▶ Exercise details: Give again the entries below exactly, beginning at the first line and ending at the line with "## ✅ ACTION ITEMS".

▶ Supplied entries:

-.-.-

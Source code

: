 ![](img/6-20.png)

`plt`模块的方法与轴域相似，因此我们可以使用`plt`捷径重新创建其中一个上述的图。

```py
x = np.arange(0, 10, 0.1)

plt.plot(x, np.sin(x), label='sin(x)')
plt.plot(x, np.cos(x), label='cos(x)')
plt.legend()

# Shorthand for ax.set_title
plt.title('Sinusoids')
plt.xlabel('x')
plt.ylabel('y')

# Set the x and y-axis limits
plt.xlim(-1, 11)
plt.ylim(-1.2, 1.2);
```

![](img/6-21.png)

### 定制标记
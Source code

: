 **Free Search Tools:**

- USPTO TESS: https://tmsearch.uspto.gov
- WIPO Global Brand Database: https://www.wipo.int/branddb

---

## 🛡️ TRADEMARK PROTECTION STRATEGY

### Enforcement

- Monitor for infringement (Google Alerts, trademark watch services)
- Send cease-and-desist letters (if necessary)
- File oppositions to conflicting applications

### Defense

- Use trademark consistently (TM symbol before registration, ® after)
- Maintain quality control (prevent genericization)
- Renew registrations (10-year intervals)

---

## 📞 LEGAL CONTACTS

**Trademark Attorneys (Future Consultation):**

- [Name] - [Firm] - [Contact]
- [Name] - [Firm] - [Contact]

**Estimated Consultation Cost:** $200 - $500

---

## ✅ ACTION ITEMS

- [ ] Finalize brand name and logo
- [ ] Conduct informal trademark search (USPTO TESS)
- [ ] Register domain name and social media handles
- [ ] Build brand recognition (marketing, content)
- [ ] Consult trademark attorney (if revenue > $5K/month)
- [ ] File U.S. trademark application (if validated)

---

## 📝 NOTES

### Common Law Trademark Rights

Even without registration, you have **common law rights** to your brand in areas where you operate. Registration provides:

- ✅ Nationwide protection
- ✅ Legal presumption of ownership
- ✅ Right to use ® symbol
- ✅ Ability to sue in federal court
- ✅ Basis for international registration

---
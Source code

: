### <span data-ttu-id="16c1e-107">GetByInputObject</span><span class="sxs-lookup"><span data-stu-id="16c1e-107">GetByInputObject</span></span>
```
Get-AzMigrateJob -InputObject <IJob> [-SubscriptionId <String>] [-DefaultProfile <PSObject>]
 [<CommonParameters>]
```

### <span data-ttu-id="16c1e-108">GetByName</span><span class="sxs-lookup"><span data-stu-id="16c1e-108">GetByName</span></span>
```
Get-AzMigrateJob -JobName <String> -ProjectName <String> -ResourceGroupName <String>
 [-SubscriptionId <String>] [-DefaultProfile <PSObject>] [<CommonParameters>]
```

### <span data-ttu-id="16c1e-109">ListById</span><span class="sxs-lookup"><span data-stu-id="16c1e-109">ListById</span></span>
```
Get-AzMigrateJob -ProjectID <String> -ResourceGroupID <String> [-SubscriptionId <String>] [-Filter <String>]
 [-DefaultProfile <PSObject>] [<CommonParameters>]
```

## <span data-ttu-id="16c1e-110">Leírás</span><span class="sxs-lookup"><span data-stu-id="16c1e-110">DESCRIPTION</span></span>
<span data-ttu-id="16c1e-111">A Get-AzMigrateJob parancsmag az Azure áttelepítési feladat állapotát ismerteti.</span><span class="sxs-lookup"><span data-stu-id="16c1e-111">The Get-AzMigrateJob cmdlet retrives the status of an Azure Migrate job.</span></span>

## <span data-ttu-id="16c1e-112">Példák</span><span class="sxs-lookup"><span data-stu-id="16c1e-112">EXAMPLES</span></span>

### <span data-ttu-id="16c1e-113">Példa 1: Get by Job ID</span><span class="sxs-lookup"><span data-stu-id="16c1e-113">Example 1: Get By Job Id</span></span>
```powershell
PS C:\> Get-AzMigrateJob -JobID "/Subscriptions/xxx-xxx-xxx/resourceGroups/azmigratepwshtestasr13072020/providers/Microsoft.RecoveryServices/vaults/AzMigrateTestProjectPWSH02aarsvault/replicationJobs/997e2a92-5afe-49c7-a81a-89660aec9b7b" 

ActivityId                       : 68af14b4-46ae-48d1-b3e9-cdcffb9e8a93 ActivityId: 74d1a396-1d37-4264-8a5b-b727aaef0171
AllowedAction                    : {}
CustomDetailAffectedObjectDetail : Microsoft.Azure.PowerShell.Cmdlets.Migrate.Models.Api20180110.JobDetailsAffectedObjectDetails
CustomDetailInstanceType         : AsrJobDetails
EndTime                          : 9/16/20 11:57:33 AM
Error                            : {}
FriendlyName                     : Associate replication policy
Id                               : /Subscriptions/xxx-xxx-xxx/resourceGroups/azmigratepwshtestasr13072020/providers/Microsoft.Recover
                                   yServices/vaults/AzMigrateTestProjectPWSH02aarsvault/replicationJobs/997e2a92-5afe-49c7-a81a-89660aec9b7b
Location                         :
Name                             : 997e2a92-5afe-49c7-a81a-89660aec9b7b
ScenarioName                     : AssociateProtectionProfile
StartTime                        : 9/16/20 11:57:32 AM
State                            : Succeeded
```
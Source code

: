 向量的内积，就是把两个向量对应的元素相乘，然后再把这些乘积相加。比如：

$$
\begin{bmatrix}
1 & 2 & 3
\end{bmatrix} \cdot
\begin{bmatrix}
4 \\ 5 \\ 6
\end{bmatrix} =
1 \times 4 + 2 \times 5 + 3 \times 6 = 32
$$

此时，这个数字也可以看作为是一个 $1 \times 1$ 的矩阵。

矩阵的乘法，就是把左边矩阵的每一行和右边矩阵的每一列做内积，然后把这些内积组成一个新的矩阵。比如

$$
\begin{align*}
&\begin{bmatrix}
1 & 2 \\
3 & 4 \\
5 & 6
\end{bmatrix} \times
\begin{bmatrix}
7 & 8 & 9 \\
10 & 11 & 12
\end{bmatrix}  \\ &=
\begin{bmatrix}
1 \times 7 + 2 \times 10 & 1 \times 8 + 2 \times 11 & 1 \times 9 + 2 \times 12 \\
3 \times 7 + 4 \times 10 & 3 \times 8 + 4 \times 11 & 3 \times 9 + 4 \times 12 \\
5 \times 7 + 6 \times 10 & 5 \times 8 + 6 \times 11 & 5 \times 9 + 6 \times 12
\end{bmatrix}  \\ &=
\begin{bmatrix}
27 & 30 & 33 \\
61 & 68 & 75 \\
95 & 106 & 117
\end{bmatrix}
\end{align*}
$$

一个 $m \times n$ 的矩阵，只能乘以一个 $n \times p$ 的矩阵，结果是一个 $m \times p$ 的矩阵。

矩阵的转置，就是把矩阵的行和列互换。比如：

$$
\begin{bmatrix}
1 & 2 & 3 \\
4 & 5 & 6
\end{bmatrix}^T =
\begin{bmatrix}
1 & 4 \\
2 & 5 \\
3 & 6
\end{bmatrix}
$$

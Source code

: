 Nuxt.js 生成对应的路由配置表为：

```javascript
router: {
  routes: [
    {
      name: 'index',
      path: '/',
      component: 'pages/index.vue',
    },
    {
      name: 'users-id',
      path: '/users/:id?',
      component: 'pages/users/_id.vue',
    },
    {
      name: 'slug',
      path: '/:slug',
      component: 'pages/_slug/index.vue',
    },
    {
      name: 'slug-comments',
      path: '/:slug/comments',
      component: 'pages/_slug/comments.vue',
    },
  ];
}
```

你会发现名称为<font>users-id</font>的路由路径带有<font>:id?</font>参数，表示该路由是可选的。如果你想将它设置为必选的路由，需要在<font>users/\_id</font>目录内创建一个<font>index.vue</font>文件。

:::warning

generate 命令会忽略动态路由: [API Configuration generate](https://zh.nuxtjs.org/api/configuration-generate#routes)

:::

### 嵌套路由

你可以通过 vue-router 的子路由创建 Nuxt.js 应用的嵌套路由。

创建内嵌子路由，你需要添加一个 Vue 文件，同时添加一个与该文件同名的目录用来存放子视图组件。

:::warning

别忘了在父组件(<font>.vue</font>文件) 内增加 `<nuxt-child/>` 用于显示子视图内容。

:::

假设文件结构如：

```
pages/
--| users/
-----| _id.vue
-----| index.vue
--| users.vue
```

-.-.-

▶ Answer box:
Source code

: ![](img/6-20.png)

`plt`模块的方法与轴域相似，因此我们可以使用`plt`捷径重新创建其中一个上述的图。

```py
x = np.arange(0, 10, 0.1)

plt.plot(x, np.sin(x), label='sin(x)')
plt.plot(x, np.cos(x), label='cos(x)')
plt.legend()

# Shorthand for ax.set_title
plt.title('Sinusoids')
plt.xlabel('x')
plt.ylabel('y')

# Set the x and y-axis limits
plt.xlim(-1, 11)
plt.ylim(-1.2, 1.2);
```

![](img/6-21.png)

### 定制标记
Source code

: **Free Search Tools:**

- USPTO TESS: https://tmsearch.uspto.gov
- WIPO Global Brand Database: https://www.wipo.int/branddb

---

## 🛡️ TRADEMARK PROTECTION STRATEGY

### Enforcement

- Monitor for infringement (Google Alerts, trademark watch services)
- Send cease-and-desist letters (if necessary)
- File oppositions to conflicting applications

### Defense

- Use trademark consistently (TM symbol before registration, ® after)
- Maintain quality control (prevent genericization)
- Renew registrations (10-year intervals)

---

## 📞 LEGAL CONTACTS

**Trademark Attorneys (Future Consultation):**

- [Name] - [Firm] - [Contact]
- [Name] - [Firm] - [Contact]

**Estimated Consultation Cost:** $200 - $500

---

## ✅ ACTION ITEMS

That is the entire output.